David Ireland's ‘‘Ulster American’ is a masterclass in searing satire that slays in every sense of the word. 


A fiery collision between an Irish playwright, an American actor, and a British director over the course of a single evening quickly becomes a chaotic scramble for dominance, exposing bruised egos, patriarchy and the blurred nature of personal and political beliefs. Under the strong hand of director  Shane Anthony, we are dared to dissect the toxic dynamics of power, entitlement, and abuse. It's a meaty zeitgeist to digest. But there's a delightful twist! The Hollywood sausage machine manages to inadvertently reinforce these imbalances, while championing itself as a beacon of social justice and enlightenment. 





The list of potential trigger warnings are almost as lengthy as this power-packed one-act play. Ireland’s dialogue is as relentlessly ruthless as it is real in its ridiculousness. A pressure cooker packed with razor-sharp wit, unapologetic candour and warped arguments, eventually released in a shockingly riotous and climactic explosion. If the irony is not delivered with precision, it runs the risk of alienating audiences by hitting too close to the bone.





Fortunately, this production knows exactly how to rip the proverbial piss that Aussies do so well. It's phenomenally funny in its blazing hypocrisy. The black humour allows us to be one step removed and laugh at the insidious self absorption and awful examples of everything wrong with men in power and society in general.
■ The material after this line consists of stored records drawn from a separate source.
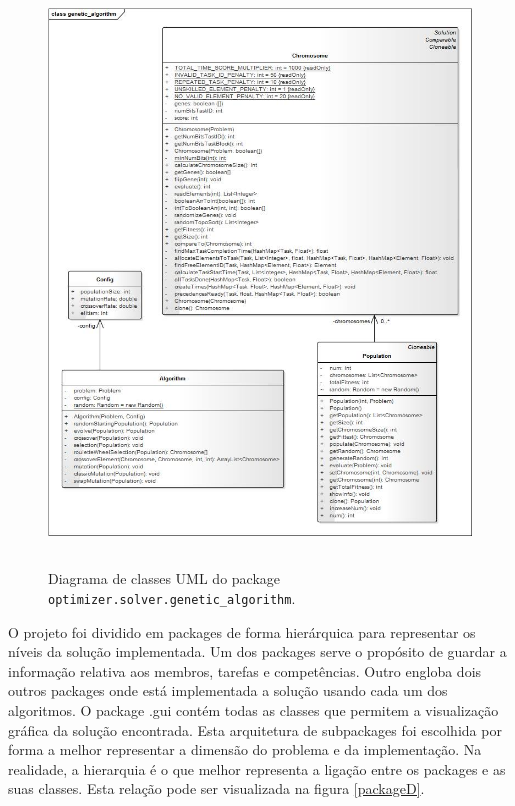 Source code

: \begin{titlepage}
\begin{figure}[H]
  \centering
    \includegraphics[width=13.5cm, height = 15.5cm]{uml.jpg}
  \caption{Diagrama de classes UML do package \texttt{optimizer.solver.genetic\_algorithm}.}
  \label{uml}
\end{figure}

O projeto foi dividido em packages de forma hierárquica para representar os níveis da solução implementada. Um dos packages serve o propósito de guardar a informação relativa aos membros, tarefas e competências. Outro engloba dois outros packages onde está implementada a solução usando cada um dos algoritmos. O package .gui contém todas as classes que permitem a visualização gráfica da solução encontrada. Esta arquitetura de subpackages foi escolhida por forma a melhor representar a dimensão do problema e da implementação. Na realidade, a hierarquia é o que melhor representa a ligação entre os packages e as suas classes. Esta relação pode ser visualizada na figura \ref{packageD}.


\end{titlepage}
There was much squirming in seats, many groans of guilty gobsmacked laughter and a shared recognition of the pretence of ludicrously modern woke culture. 


Jeremy Waters, Brian Meegan and  Harriet Gordon-Anderson are a triumvirate of potent synergy, delivering compelling performances of deeply flawed characters that transcend mere shock value by delving into the depths of the monster's psychosis. They are incredibly funny to boot. The power dynamics at play are truly fascinating.
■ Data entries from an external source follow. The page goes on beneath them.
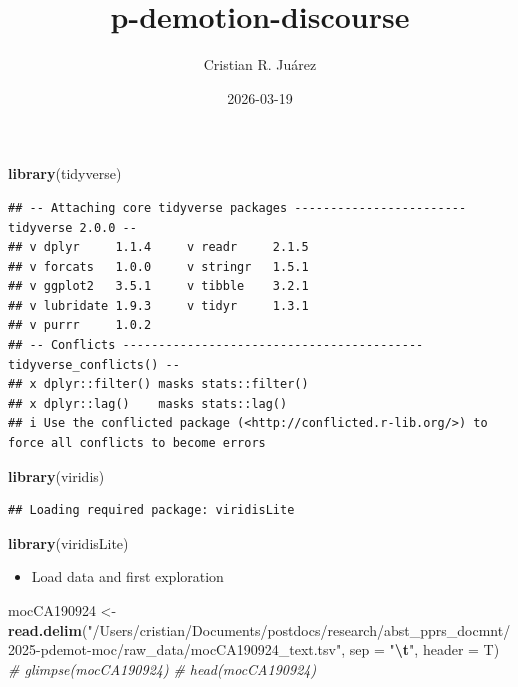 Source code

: \documentclass[
]{article}
\title{p-demotion-discourse}
\author{Cristian R. Juárez}
\date{2026-03-19}
\newenvironment{Shaded}{\begin{snugshade}}{\end{snugshade}}
\newcommand{\AttributeTok}[1]{\textcolor[rgb]{0.13,0.29,0.53}{#1}}
\newcommand{\CommentTok}[1]{\textcolor[rgb]{0.56,0.35,0.01}{\textit{#1}}}
\newcommand{\FunctionTok}[1]{\textcolor[rgb]{0.13,0.29,0.53}{\textbf{#1}}}
\newcommand{\NormalTok}[1]{#1}
\newcommand{\OtherTok}[1]{\textcolor[rgb]{0.56,0.35,0.01}{#1}}
\newcommand{\SpecialCharTok}[1]{\textcolor[rgb]{0.81,0.36,0.00}{\textbf{#1}}}
\newcommand{\StringTok}[1]{\textcolor[rgb]{0.31,0.60,0.02}{#1}}
\providecommand{\tightlist}{%
  \setlength{\itemsep}{0pt}\setlength{\parskip}{0pt}}
\begin{document}
\maketitle

\begin{Shaded}
\begin{Highlighting}[]
\FunctionTok{library}\NormalTok{(tidyverse)}
\end{Highlighting}
\end{Shaded}

\begin{verbatim}
## -- Attaching core tidyverse packages ------------------------ tidyverse 2.0.0 --
## v dplyr     1.1.4     v readr     2.1.5
## v forcats   1.0.0     v stringr   1.5.1
## v ggplot2   3.5.1     v tibble    3.2.1
## v lubridate 1.9.3     v tidyr     1.3.1
## v purrr     1.0.2     
## -- Conflicts ------------------------------------------ tidyverse_conflicts() --
## x dplyr::filter() masks stats::filter()
## x dplyr::lag()    masks stats::lag()
## i Use the conflicted package (<http://conflicted.r-lib.org/>) to force all conflicts to become errors
\end{verbatim}

\begin{Shaded}
\begin{Highlighting}[]
\FunctionTok{library}\NormalTok{(viridis)}
\end{Highlighting}
\end{Shaded}

\begin{verbatim}
## Loading required package: viridisLite
\end{verbatim}

\begin{Shaded}
\begin{Highlighting}[]
\FunctionTok{library}\NormalTok{(viridisLite)}
\end{Highlighting}
\end{Shaded}

\begin{itemize}
\tightlist
\item
  Load data and first exploration
\end{itemize}

\begin{Shaded}
\begin{Highlighting}[]
\NormalTok{mocCA190924 }\OtherTok{\textless{}{-}} \FunctionTok{read.delim}\NormalTok{(}\StringTok{"/Users/cristian/Documents/postdocs/research/abst\_pprs\_docmnt/2025{-}pdemot{-}moc/raw\_data/mocCA190924\_text.tsv"}\NormalTok{, }\AttributeTok{sep =} \StringTok{"}\SpecialCharTok{\textbackslash{}t}\StringTok{"}\NormalTok{, }\AttributeTok{header =}\NormalTok{ T)}
\CommentTok{\# glimpse(mocCA190924)}
\CommentTok{\# head(mocCA190924)}
\end{Highlighting}
\end{Shaded}
\end{document}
Waters knows when to put his foot on the accelerator with no shortage of adrenaline and intensity. He seamlessly maintains the comedic flow without skipping a beat in portraying Jay, a deified Oscar winner deep within the throes of unchecked malignant narcissism. Waters delivered every line to simultaneously amuse and drain the energy out of the room with meaningless platitudes. When the mask of insatiable self-deception comes off, we see his hatred, instilled by a deeply cold stare, aimed at those who dare to question the perfection of his reflection. It's a chilling moment that foreshadows. 


Brian Meegan's impressive portrait of Leigh was a revelation in his marvellous performance as a formidable expert of cunning and spin. Leigh is the ultimate 'Yes Man',  as Jay's director and loyal enabler. His masterful use of microexpressions and perfectly timed beats during the opening scene, set the comedic tone for the night. This gave the audience moments to grasp the absurdity and brace for the impact of his response, which never disappointed. 


Harriet Gordon-Anderson's performance of Ruth is far less caricatured and more subtly nuanced because like all women who have faced embedded sexism and misogyny, she's learned to be the sole advocate and voice of reason and truth. With the audience rallying behind her, Gordon-Anderson doesn't hold back, injecting Ruth with fierce gusto and fearlessness, shooting down the combined forces of Jay and Leigh with a deadly fact or pointed observation in the face of being constantly talked over, talked at and told what to think. The defining moment when she must decide whether to yield to the urge of grieving or to stand strong in her fight reveals a terrible conundrum and a juggernaut of strength.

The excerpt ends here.